### Exercise brief
Each line from the material with the word "BitSight" in it must be copied.

### Input data
= = = = =

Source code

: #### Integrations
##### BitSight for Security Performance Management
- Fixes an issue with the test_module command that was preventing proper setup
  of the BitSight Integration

= = = = =

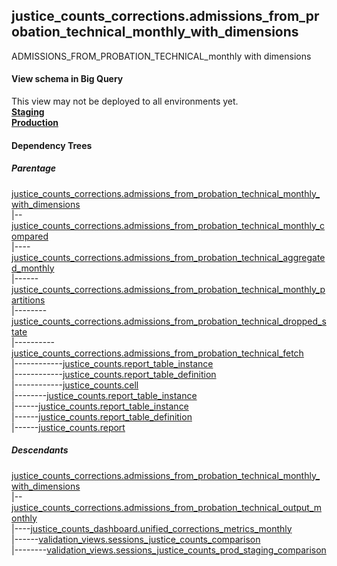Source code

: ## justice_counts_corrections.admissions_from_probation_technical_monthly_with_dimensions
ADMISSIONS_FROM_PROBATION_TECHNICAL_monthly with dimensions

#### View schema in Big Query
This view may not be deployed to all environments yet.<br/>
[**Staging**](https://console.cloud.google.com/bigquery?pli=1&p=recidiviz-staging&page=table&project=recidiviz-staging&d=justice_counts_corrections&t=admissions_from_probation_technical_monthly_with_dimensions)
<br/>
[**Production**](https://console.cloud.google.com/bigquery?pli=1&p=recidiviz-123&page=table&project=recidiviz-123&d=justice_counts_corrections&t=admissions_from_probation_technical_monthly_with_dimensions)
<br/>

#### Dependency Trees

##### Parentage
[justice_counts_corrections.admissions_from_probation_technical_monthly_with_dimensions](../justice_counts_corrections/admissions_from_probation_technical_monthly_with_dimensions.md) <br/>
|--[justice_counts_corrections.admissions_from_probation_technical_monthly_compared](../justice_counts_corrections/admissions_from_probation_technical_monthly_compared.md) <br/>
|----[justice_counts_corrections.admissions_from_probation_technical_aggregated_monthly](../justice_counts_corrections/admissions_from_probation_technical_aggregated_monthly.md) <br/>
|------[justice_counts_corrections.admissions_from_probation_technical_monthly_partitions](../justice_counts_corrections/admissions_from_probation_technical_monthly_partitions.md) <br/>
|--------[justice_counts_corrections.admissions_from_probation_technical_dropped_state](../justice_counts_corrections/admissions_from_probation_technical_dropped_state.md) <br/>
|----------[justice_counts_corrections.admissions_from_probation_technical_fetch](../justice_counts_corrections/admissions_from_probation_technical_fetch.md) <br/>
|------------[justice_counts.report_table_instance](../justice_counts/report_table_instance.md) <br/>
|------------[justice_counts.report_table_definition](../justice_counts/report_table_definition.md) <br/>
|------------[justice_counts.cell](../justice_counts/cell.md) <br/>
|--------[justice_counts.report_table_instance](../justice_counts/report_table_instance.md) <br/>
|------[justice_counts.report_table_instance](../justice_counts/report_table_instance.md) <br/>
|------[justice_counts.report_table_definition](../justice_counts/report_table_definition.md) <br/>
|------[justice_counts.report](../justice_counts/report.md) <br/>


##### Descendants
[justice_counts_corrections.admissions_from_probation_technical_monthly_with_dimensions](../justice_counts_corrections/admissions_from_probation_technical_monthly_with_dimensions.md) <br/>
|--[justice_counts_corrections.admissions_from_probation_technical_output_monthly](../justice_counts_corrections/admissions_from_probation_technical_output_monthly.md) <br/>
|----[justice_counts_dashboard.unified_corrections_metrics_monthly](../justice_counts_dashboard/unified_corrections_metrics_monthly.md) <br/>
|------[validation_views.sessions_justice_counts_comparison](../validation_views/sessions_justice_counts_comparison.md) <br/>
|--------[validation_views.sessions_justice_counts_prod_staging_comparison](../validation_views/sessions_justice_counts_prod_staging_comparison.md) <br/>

= = = = =

### Completed exercise
##### BitSight for Security Performance Management
  of the BitSight Integration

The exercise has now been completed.